Quella gente che ti sembra essere tutta uguale quando nella fretta prendi i mezzi pubblici, la metropolitana o i piccoli peseros, e ti senti schiacciato nella folla. Quando sali i gradini delle stazioni sotterranee e tutti si accalcano sulle scale mobili o quando rimani imbottigliato nel traffico. Quella gente che però ha un volto, una identità, anche se ormai molti luoghi sembrano uguali, così come le persone, perché le abitudini e i modelli di vita che ci circondano si stanno sempre più assomigliando per effetto della globalizzazione.

Tuttavia le differenze sopravvivono così come alcune caratteristiche di un popolo e dei singoli individui e Città del Messico ci appare comunque unica, così come le prime volte, affascinante, ricca di possibilità, di vita, suoni, musica, colori, una esaltante megalopoli.

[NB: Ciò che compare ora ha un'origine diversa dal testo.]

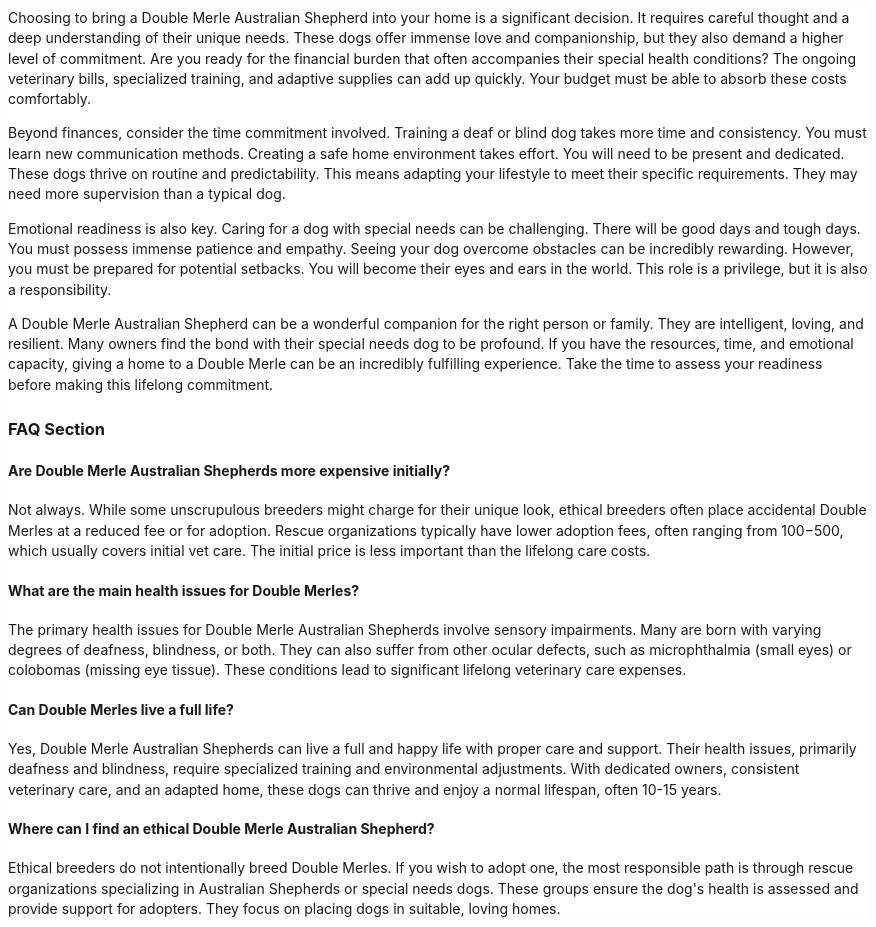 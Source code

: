 Choosing to bring a Double Merle Australian Shepherd into your home is a significant decision. It requires careful thought and a deep understanding of their unique needs. These dogs offer immense love and companionship, but they also demand a higher level of commitment. Are you ready for the financial burden that often accompanies their special health conditions? The ongoing veterinary bills, specialized training, and adaptive supplies can add up quickly. Your budget must be able to absorb these costs comfortably.

Beyond finances, consider the time commitment involved. Training a deaf or blind dog takes more time and consistency. You must learn new communication methods. Creating a safe home environment takes effort. You will need to be present and dedicated. These dogs thrive on routine and predictability. This means adapting your lifestyle to meet their specific requirements. They may need more supervision than a typical dog.

Emotional readiness is also key. Caring for a dog with special needs can be challenging. There will be good days and tough days. You must possess immense patience and empathy. Seeing your dog overcome obstacles can be incredibly rewarding. However, you must be prepared for potential setbacks. You will become their eyes and ears in the world. This role is a privilege, but it is also a responsibility.

A Double Merle Australian Shepherd can be a wonderful companion for the right person or family. They are intelligent, loving, and resilient. Many owners find the bond with their special needs dog to be profound. If you have the resources, time, and emotional capacity, giving a home to a Double Merle can be an incredibly fulfilling experience. Take the time to assess your readiness before making this lifelong commitment.

### FAQ Section

#### Are Double Merle Australian Shepherds more expensive initially?
Not always. While some unscrupulous breeders might charge for their unique look, ethical breeders often place accidental Double Merles at a reduced fee or for adoption. Rescue organizations typically have lower adoption fees, often ranging from $100-$500, which usually covers initial vet care. The initial price is less important than the lifelong care costs.

#### What are the main health issues for Double Merles?
The primary health issues for Double Merle Australian Shepherds involve sensory impairments. Many are born with varying degrees of deafness, blindness, or both. They can also suffer from other ocular defects, such as microphthalmia (small eyes) or colobomas (missing eye tissue). These conditions lead to significant lifelong veterinary care expenses.

#### Can Double Merles live a full life?
Yes, Double Merle Australian Shepherds can live a full and happy life with proper care and support. Their health issues, primarily deafness and blindness, require specialized training and environmental adjustments. With dedicated owners, consistent veterinary care, and an adapted home, these dogs can thrive and enjoy a normal lifespan, often 10-15 years.

#### Where can I find an ethical Double Merle Australian Shepherd?
Ethical breeders do not intentionally breed Double Merles. If you wish to adopt one, the most responsible path is through rescue organizations specializing in Australian Shepherds or special needs dogs. These groups ensure the dog's health is assessed and provide support for adopters. They focus on placing dogs in suitable, loving homes.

La città incarna proprio il modello perfetto di indagine per il nostro progetto che prende il nome appunto di MEGALOPOLIS – creazione performativa nell’era globale.

Progetto che è nato proprio in questa città nel 2012 quando abbiamo condotto un workshop intensivo all’UNAM Università Nazionale Autonoma del Messico. Un anno fa gli studenti con i quali avevamo lavorato al progetto, gridavano il loro NO! Alla GLOBALIZACION, nella Piazza delle tre culture. Piazza in cui convivono la cultura preispanica, quella coloniale e quella contemporanea e dove oggi si trova la sede della UVA, un centro di sperimentazione artistica che basa la sua attività sulla contaminazione delle arti e che ci ospiterà anche quest’anno.

Da questo spunto è partita una approfondita ricerca durata un anno al LIV, il centro di ricerca e formazione che gestiamo a Bologna, che ha prodotto diverse performance con gli studenti dell’International Laboratory Instabili Vaganti, un gruppo internazionale di attori che abbiamo formato e introdotto al progetto. I temi di indagine riguardavano i processi di globalizzazione, massificazione  e mercificazione dell’essere umano. Un’ indagine sull’uomo ridotto a prodotto del consumo, privato della sua identità, solo nella moltitudine.

Abbiamo deciso di cominciare a lavorare a questi temi proprio dopo i nostri innumerevoli viaggi di lavoro. In alcuni momenti il mondo ci appariva come un unico grande luogo in cui le città cominciavano a fondersi e noi stessi sembravamo perderci nella vastità e nella moltitudine di gente, ad acquisire abitudini diverse a mischiare cibo, tradizioni, ricordi, etc. Abbiamo cominciato a chiederci il perché. Era solo l’effetto della velocità con la quale passavamo da un luogo ad un altro o c’era qualcosa in più da prendere in considerazione?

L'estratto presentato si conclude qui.